En la España moderna ha habido dos alcaldes: Enrique Tierno Galván y Rita Barberá. Y sin embargo sería difícil encontrar a dos políticos tan opuestos. Si acaso les unen la muerte, que se llevó a ambos casi a la misma edad, con una diferencia de meses, y la gloria. La gloria porque, más allá de polémicas, de siglas y de épocas, ambos se granjearon el cariño de las multitudes.

Las victorias electorales de Rita eran tan arrolladoras que la izquierda quiso ver en ella a una populista avant-la-lettre. Que no lo era, lo ha dejado claro Pablo Iglesias este miércoles en el Congreso al negarle un minuto de silencio.

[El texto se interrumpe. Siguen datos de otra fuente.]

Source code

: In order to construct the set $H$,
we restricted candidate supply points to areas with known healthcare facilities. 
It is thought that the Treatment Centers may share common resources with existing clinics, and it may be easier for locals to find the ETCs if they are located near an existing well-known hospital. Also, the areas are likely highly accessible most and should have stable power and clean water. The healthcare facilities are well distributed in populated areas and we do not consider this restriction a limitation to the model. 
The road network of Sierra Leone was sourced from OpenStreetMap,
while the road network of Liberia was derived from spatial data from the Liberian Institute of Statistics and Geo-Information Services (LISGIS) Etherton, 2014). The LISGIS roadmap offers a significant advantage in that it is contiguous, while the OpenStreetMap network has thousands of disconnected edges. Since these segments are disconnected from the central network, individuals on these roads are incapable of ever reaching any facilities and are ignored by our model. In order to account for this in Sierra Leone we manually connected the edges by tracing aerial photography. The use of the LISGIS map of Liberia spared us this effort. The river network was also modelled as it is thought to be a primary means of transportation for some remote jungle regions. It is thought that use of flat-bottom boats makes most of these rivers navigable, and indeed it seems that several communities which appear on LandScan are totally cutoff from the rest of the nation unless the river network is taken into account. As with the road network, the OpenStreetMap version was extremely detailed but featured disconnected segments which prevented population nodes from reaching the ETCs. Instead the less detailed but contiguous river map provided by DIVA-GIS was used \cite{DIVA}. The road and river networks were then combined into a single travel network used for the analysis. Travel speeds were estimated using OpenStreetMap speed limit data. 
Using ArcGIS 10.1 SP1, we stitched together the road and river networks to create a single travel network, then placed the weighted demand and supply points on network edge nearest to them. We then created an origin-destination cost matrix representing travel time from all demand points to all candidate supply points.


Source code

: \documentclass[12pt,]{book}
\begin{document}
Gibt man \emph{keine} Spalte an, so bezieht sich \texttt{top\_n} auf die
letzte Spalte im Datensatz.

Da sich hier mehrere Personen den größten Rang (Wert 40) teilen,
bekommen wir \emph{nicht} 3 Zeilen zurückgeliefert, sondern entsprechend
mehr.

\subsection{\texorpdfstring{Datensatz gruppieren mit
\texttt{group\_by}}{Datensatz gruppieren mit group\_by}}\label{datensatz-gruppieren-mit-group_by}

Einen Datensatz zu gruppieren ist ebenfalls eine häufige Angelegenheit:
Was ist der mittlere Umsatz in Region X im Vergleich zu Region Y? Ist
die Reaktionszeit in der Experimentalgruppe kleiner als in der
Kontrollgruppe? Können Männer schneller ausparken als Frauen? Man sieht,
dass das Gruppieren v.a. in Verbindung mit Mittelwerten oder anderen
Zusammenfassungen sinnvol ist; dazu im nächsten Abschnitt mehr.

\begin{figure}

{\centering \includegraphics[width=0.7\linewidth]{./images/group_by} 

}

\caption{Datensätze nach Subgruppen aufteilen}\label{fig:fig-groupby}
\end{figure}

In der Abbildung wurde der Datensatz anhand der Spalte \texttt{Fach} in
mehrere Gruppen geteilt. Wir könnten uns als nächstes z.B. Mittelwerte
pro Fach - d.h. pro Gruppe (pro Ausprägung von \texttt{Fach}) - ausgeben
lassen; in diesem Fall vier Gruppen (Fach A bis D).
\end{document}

El auténtico populismo es el que considera que el pueblo no debe de sentirse concernido por aquellas leyes que entiende injustas, pero también el que juzga y condena sin necesidad de que los tribunales dicten sentencia.

Rita transformó una ciudad entera. No fue una santa. Tenía grandes virtudes y grandes defectos. Era implacable. Y podía ser intransigente. Pero nadie ha demostrado que metiera la mano en la caja.

Ahora se la investigaba por un delito que negó hasta el último día: el pitufeo, la financiación irregular de la campaña electoral en pequeñas cantidades, una práctica que hasta suena ridícula en quien decidió el destino de millones y millones de euros.

Es desconcertante que el mismo partido que celebra la excarcelación de Otegi, condenado por terrorismo, boicotee la expresión de respeto a una parlamentaria que acaba de fallecer enfrente mismo del Congreso y tras cuarenta años en el ejercicio de la política y ninguna condena a sus espaldas.

Rita Barberá ya es historia. Eso sí, tuvo tiempo de adecentar una plaza en Valencia con el nombre de Tierno Galván para disfrute de todos. Incluidos quienes no pensaban como ella.